Dem Fall liegt folgender Sachverhalt zugrunde: Die Klägerin zu 1, eine Aktiengesellschaft, die im Internet Nahrungsergänzungsmittel und Kosmetika vertreibt, sowie der Kläger zu 2, ihr Gründer und Vorstandsvorsitzender, machen gegen die Beklagte mit Sitz in den USA, die unter der Internetadresse "www.google.de" eine Internet-Suchmaschine betreibt, Unterlassungs- und Geldentschädigungsansprüche geltend. Durch Eingabe von Suchbegriffen in die Suchmaschine der Beklagten können Nutzer über eine angezeigte Trefferliste auf von Dritten ins Internet eingestellte Inhalte Zugriff nehmen.

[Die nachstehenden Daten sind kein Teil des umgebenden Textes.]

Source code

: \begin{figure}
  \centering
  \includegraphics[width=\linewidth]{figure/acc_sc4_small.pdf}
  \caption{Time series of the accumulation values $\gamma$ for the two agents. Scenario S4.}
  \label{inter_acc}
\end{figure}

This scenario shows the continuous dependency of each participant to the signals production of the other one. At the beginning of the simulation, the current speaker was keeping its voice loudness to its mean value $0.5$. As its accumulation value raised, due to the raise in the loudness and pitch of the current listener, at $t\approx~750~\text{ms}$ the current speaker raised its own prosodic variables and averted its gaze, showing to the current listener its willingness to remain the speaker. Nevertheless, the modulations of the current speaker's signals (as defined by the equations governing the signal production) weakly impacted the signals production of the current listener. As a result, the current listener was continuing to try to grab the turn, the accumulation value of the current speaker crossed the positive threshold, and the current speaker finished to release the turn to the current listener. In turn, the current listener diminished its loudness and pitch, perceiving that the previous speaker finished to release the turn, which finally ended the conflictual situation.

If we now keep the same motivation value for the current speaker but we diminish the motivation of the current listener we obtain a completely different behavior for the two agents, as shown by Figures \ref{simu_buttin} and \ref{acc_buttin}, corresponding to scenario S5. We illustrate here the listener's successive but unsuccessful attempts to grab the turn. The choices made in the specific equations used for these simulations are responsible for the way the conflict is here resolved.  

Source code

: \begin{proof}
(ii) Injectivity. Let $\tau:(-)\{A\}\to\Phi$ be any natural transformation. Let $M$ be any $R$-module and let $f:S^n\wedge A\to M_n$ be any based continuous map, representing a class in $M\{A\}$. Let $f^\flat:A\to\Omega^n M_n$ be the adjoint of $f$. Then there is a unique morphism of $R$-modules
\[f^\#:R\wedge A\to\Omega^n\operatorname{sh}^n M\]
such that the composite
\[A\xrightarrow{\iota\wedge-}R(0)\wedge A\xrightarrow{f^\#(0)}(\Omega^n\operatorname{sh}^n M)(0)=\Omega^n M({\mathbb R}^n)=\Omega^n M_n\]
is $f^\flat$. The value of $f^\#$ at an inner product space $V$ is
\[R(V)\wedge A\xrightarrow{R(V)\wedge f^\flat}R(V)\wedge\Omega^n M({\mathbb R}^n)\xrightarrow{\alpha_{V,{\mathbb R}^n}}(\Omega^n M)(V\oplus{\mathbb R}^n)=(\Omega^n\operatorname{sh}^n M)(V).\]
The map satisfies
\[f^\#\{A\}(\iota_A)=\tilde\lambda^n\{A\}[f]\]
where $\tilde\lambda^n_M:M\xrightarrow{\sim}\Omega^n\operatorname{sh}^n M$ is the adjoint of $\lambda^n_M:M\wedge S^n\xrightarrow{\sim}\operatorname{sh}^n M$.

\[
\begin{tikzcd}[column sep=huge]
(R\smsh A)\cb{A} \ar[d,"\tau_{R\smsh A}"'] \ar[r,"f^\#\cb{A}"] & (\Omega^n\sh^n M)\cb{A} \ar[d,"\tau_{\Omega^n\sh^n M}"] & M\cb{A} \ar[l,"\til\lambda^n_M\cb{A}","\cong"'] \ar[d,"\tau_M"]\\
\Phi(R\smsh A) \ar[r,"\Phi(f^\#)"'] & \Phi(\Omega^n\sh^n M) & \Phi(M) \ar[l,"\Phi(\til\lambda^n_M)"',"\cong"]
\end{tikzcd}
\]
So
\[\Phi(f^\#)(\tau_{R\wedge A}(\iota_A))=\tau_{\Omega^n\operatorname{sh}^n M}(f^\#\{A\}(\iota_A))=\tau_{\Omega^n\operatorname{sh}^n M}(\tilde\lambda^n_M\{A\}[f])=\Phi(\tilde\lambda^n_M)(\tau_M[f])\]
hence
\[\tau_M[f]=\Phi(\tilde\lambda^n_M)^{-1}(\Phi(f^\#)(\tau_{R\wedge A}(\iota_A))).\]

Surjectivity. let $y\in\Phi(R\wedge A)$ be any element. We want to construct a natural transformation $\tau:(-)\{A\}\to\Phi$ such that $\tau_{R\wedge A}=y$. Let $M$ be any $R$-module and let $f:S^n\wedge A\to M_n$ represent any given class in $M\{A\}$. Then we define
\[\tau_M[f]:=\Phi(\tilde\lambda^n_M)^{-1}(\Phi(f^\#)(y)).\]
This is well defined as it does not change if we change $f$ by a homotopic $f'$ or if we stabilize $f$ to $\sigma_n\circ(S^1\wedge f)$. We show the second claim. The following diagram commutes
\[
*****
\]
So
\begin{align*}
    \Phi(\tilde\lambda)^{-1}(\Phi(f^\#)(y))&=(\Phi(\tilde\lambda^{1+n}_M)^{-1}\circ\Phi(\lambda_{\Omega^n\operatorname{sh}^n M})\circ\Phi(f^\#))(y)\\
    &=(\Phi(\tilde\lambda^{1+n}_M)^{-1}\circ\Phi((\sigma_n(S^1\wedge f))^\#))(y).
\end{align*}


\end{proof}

Seit April 2009 hat die Beklagte eine "Autocomplete"-Funktion in ihre Suchmaschine integriert, mit deren Hilfe dem Internetnutzer während der Eingabe seiner Suchbegriffe in einem sich daraufhin öffnenden Fenster automatisch verschiedene Suchvorschläge ("predictions") in Form von Wortkombinationen angezeigt werden. Die im Rahmen dieser Suchergänzungsfunktion angezeigten Suchvorschläge werden auf der Basis eines Algorithmus ermittelt, der u.a. die Anzahl der von anderen Nutzern eingegebenen Suchanfragen einbezieht.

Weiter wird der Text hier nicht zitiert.